Thank you all for your kind, encouraging comments. I really appreciate your support. Again, I feel very tired today, but am glad to have reached Day 10. Double digits!

Next week is going to be challenging, as the job gets fully underway. Please forgive me if I don’t write much for a while; I find I have so little energy when I get home, and I don’t like writing half-baked posts (as I fear this one will be…)

My husband and I are pottering along with Dry January, but I am also aware that I’m not putting quite enough thought into my sobriety, and that worries me a little. I feel as though I’ve slightly lost heart. But I’m ok.  I’m ok.

15 thoughts on “10”

  1. Hi Annie. congrats on day 10. Listen, just don’t drink, that’s the main thing!
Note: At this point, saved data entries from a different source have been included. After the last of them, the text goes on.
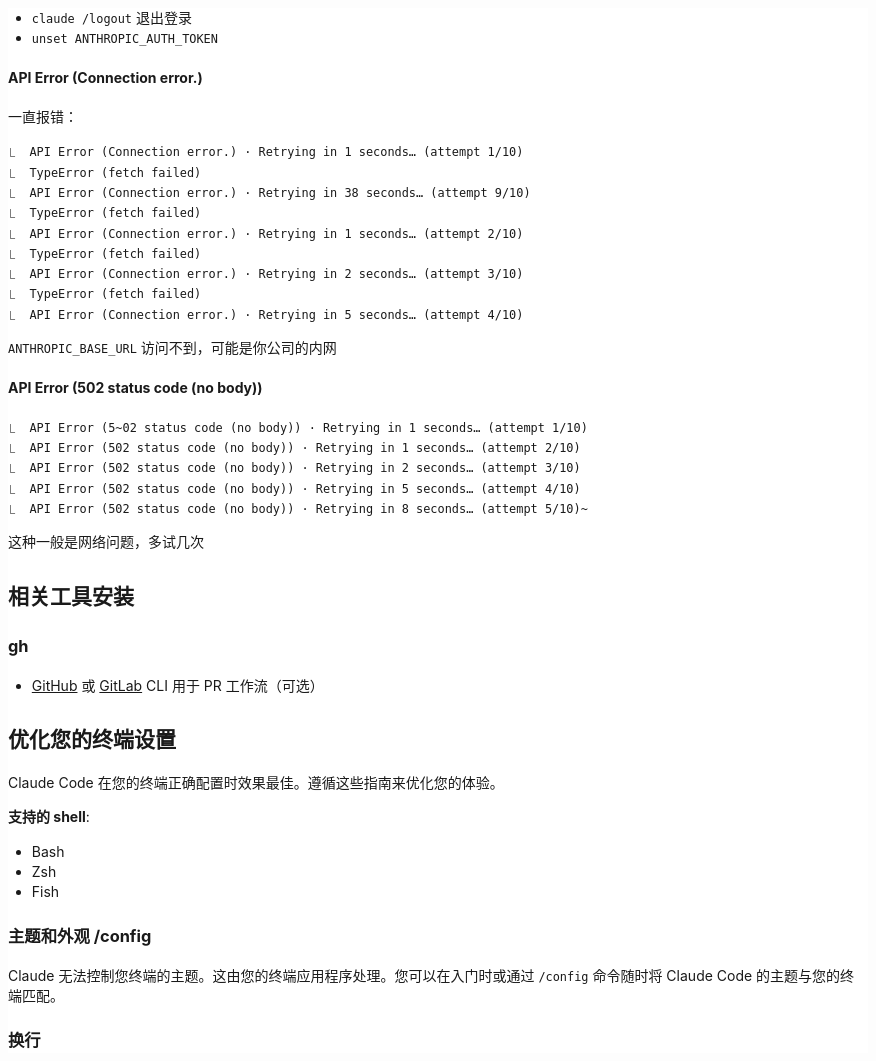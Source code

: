 - `claude /logout` 退出登录
- `unset ANTHROPIC_AUTH_TOKEN`

#### API Error (Connection error.)

一直报错：

```shell
⎿  API Error (Connection error.) · Retrying in 1 seconds… (attempt 1/10)
⎿  TypeError (fetch failed)
⎿  API Error (Connection error.) · Retrying in 38 seconds… (attempt 9/10)
⎿  TypeError (fetch failed)
⎿  API Error (Connection error.) · Retrying in 1 seconds… (attempt 2/10)
⎿  TypeError (fetch failed)
⎿  API Error (Connection error.) · Retrying in 2 seconds… (attempt 3/10)
⎿  TypeError (fetch failed)
⎿  API Error (Connection error.) · Retrying in 5 seconds… (attempt 4/10)
```

`ANTHROPIC_BASE_URL` 访问不到，可能是你公司的内网

#### API Error (502 status code (no body))

```shell
⎿  API Error (5~02 status code (no body)) · Retrying in 1 seconds… (attempt 1/10)
⎿  API Error (502 status code (no body)) · Retrying in 1 seconds… (attempt 2/10)
⎿  API Error (502 status code (no body)) · Retrying in 2 seconds… (attempt 3/10)
⎿  API Error (502 status code (no body)) · Retrying in 5 seconds… (attempt 4/10)
⎿  API Error (502 status code (no body)) · Retrying in 8 seconds… (attempt 5/10)~
```

这种一般是网络问题，多试几次

## 相关工具安装

### gh

- [GitHub](https://cli.github.com/) 或 [GitLab](https://gitlab.com/gitlab-org/cli) CLI 用于 PR 工作流（可选）

## 优化您的终端设置

Claude Code 在您的终端正确配置时效果最佳。遵循这些指南来优化您的体验。

**支持的 shell**:

- Bash
- Zsh
- Fish

### 主题和外观 /config

Claude 无法控制您终端的主题。这由您的终端应用程序处理。您可以在入门时或通过 `/config` 命令随时将 Claude Code 的主题与您的终端匹配。

### 换行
Yes, you have to do a lot of other things to make being sober work for you, but some days just not drinking (and getting enough sleep) is about all you can do, and it’s all you need to so to stay sober. I’m cheering you on here! xo

  2. Hey Annie! Keep going – we’re on day 10 together. Good luck with your tough week ahead. Just think how great/proud you’ll feel when you make it through to next weekend without a drink! Red xx

  3. I think the whole idea of having to work really hard on sobriety defeats the purpose of doing it in the first place. Why go from being obsessed with drinking to obsessed with not drinking? Just don’t drink and try to enjoy all the simple pleasure you cannot enjoy with a hangover.

  4. Well done lady. The only thought you need to put in is cake or chocolate in my experience! Just. don’t. drink. xxMtts.
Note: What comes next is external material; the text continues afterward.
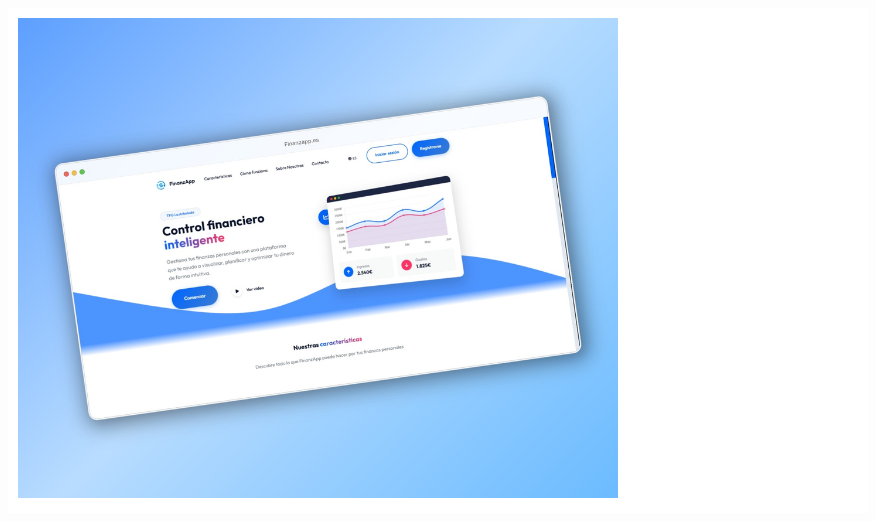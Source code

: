   <img src="./assets/Readme/inicio-desktop.jpeg" alt="Homepage - Desktop" width="600" style="margin: 10px;">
  5. Double digits.. Whoop whoop! Now don’t start guilt tripping yourself about not posting often enough/long enough/well enough.. Enjoy being guilt free for a while.. You did 10 days and by next weekend (the toughie) it will be 14 days and the fog clearing (a little).

    I can identify with the need to plan ahead, its my husbands birthday on Thursday which has always scuppered me in the past (nice meal, bottle of wine or three) but we have discussed it and decided we will have a takeaway or early tea somewhere that doesn’t do alcohol (Thai/Vietnamise/Sushi). I think it’s important not to feel deprived. Going out for meals is something I know trips me up, so we have planned instead to go out more for breakfast!!
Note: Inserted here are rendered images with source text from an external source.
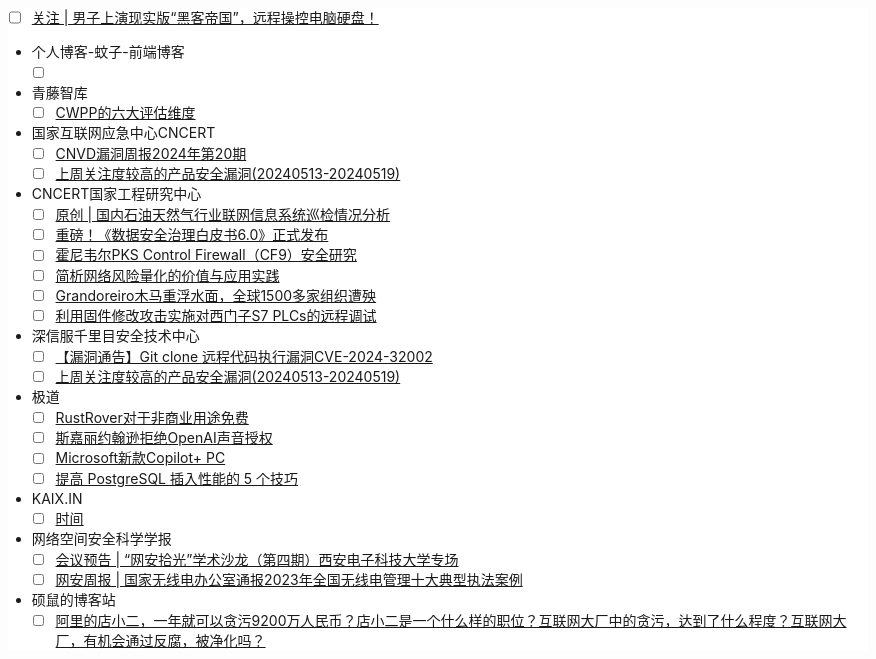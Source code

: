   - [ ] [关注 | 男子上演现实版“黑客帝国”，远程操控电脑硬盘！](https://mp.weixin.qq.com/s?__biz=MzA5MzE5MDAzOA==&mid=2664213656&idx=8&sn=febeecf6aa9d9dbcaea9b1d52058f102&chksm=8b59ae61bc2e2777e0ffb7cb4b35fe9d6ef78d96aafbe7f3c82b433900a78a1d5388baac1de5&scene=58&subscene=0#rd)
- 个人博客-蚊子-前端博客
  - [ ] [<![CDATA[从面试官的角度分析下简历中存在的问题]]>](https://www.xiabingbao.com/post/fe/resume-sd9dca.html)
- 青藤智库
  - [ ] [CWPP的六大评估维度](https://mp.weixin.qq.com/s?__biz=MzUyOTkwNTQ5Mg==&mid=2247489123&idx=1&sn=8b0fc7627d728826b824fe956c61b363&chksm=fa58b458cd2f3d4e2a509284766deeb83a67bab9e3ad379183b11358cf10fc1bc05e556e5686&scene=58&subscene=0#rd)
- 国家互联网应急中心CNCERT
  - [ ] [CNVD漏洞周报2024年第20期](https://mp.weixin.qq.com/s?__biz=MzIwNDk0MDgxMw==&mid=2247499145&idx=1&sn=12d673468cd743c84791c03a74b928c0&chksm=973aceeba04d47fd75bc7d470c06afa0008b720a6959d5d38a2fe78b58b4cffc6655095fc1c2&scene=58&subscene=0#rd)
  - [ ] [上周关注度较高的产品安全漏洞(20240513-20240519)](https://mp.weixin.qq.com/s?__biz=MzIwNDk0MDgxMw==&mid=2247499145&idx=2&sn=793b07b12e4324467c0998e48d6b54fe&chksm=973aceeba04d47fdbb8b83cb25074a8812eb29a3185b6e1db5618013a4fc2ae3fb76ae8b2de8&scene=58&subscene=0#rd)
- CNCERT国家工程研究中心
  - [ ] [原创 | 国内石油天然气行业联网信息系统巡检情况分析](https://mp.weixin.qq.com/s?__biz=MzUzNDYxOTA1NA==&mid=2247544834&idx=1&sn=298cff93796ffe5b9f8b1f078639e376&chksm=fa9386c3cde40fd55f44c43fbe997d3d491a8b274c1a49b98ac6d83f6e0d83799e8112fcafd7&scene=58&subscene=0#rd)
  - [ ] [重磅！《数据安全治理白皮书6.0》正式发布](https://mp.weixin.qq.com/s?__biz=MzUzNDYxOTA1NA==&mid=2247544834&idx=2&sn=009c6bdc795e0824528511981c79ada2&chksm=fa9386c3cde40fd5dc11c8d83bd35d047d0fb08f326a5b4156802152be8f77d2176053dce36c&scene=58&subscene=0#rd)
  - [ ] [霍尼韦尔PKS Control Firewall（CF9）安全研究](https://mp.weixin.qq.com/s?__biz=MzUzNDYxOTA1NA==&mid=2247544834&idx=3&sn=20d6b6155d5de750ab7f9b77c9b16bae&chksm=fa9386c3cde40fd53b917950c0f7f973250638245aed55eab598227194716c83dd267216524e&scene=58&subscene=0#rd)
  - [ ] [简析网络风险量化的价值与应用实践](https://mp.weixin.qq.com/s?__biz=MzUzNDYxOTA1NA==&mid=2247544834&idx=4&sn=a645f7e111f2e86f05c84c8ff27ee4e0&chksm=fa9386c3cde40fd5d72fd93d30c97c80c1e4a25b5d8786ccc1981d095ab8254352bfa4390771&scene=58&subscene=0#rd)
  - [ ] [Grandoreiro木马重浮水面，全球1500多家组织遭殃](https://mp.weixin.qq.com/s?__biz=MzUzNDYxOTA1NA==&mid=2247544834&idx=5&sn=a9cdcb0857bb4cb60eafc54120ca4cc4&chksm=fa9386c3cde40fd583d10414ba7012e12131922f89719a2674eadfaad488cbce228bd2888d0d&scene=58&subscene=0#rd)
  - [ ] [利用固件修改攻击实施对西门子S7 PLCs的远程调试](https://mp.weixin.qq.com/s?__biz=MzUzNDYxOTA1NA==&mid=2247544834&idx=6&sn=a0d7a705bfdead97d3d7d02ab61a8b19&chksm=fa9386c3cde40fd5c5e0d0fe8a7dba3220d37cfa91466801753fece5cd8b50468f431b488cfa&scene=58&subscene=0#rd)
- 深信服千里目安全技术中心
  - [ ] [【漏洞通告】Git clone 远程代码执行漏洞CVE-2024-32002](https://mp.weixin.qq.com/s?__biz=Mzg2NjgzNjA5NQ==&mid=2247522907&idx=1&sn=824fd9f13249d1a3a60346f6e3217101&chksm=ce46114bf931985d6ff21e926f261208e84b2aa6e775a1affa5351c8c8752f08d2e21dba5322&scene=58&subscene=0#rd)
  - [ ] [上周关注度较高的产品安全漏洞(20240513-20240519)](https://mp.weixin.qq.com/s?__biz=Mzg2NjgzNjA5NQ==&mid=2247522907&idx=2&sn=d4415c6cc8d46253d3c8db1ebe5be0b6&chksm=ce46114bf931985de822b4afbe8c167c9c54a820a0d843b5e75748b4be6d095cd8d904fdf668&scene=58&subscene=0#rd)
- 极道
  - [ ] [RustRover对于非商业用途免费](https://www.jdon.com/73757.html)
  - [ ] [斯嘉丽约翰逊拒绝OpenAI声音授权](https://www.jdon.com/73756.html)
  - [ ] [Microsoft新款Copilot+ PC](https://www.jdon.com/73755.html)
  - [ ] [提高 PostgreSQL 插入性能的 5 个技巧](https://www.jdon.com/73754.html)
- KAIX.IN
  - [ ] [时间](https://kaix.in/2024/0521-time/)
- 网络空间安全科学学报
  - [ ] [会议预告 | “网安拾光”学术沙龙（第四期）西安电子科技大学专场](https://mp.weixin.qq.com/s?__biz=MzI0NjU2NDMwNQ==&mid=2247500117&idx=1&sn=f1818ff12c95ecafd063dafbbfa184b1&chksm=e9bfd5ebdec85cfdebe9a86c87b5b6bbaa18300588a03de8648ff2582b709f7ed15ef4cb0fb0&scene=58&subscene=0#rd)
  - [ ] [网安周报 | 国家无线电办公室通报2023年全国无线电管理十大典型执法案例](https://mp.weixin.qq.com/s?__biz=MzI0NjU2NDMwNQ==&mid=2247500117&idx=2&sn=cce83d05ba552eba4c6c2b3d8c6b9560&chksm=e9bfd5ebdec85cfd11b923ee64bf0d389ea67043b8cf194ca1ccce072a5c765146f6249c9a22&scene=58&subscene=0#rd)
- 硕鼠的博客站
  - [ ] [阿里的店小二，一年就可以贪污9200万人民币？店小二是一个什么样的职位？互联网大厂中的贪污，达到了什么程度？互联网大厂，有机会通过反腐，被净化吗？](http://lukefan.com/2024/05/21/%e9%98%bf%e9%87%8c%e7%9a%84%e5%ba%97%e5%b0%8f%e4%ba%8c%ef%bc%8c%e4%b8%80%e5%b9%b4%e5%b0%b1%e5%8f%af%e4%bb%a5%e8%b4%aa%e6%b1%a19200%e4%b8%87%e4%ba%ba%e6%b0%91%e5%b8%81%ef%bc%9f%e5%ba%97%e5%b0%8f/)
  6. As long as you don’t have a drink, you’re putting in just the right amount of thought. As someone else posted, treat yourself like you would treat a friend or family member who is sick and in need of nurturing.

  7. Today will be nine for me and tomorrow will be ten, beyond that I am going to take what Belle (stopthinkingaboutdrinking)has said, something along the lines that not drinking ever again is too broad a concept at the moment – try not to think about Switzerland. Contemplating the summer without beer or even the Saturday evening fizz is too much so I am just pushing those thoughts away and concentrating on the now. Just to borrow some words from David Bowie: I’m an absolute beginner, but I’m absolutely sane. As long as we are in this together then we will get through this (my words).

    I’m walking with you – well, one pace behind!!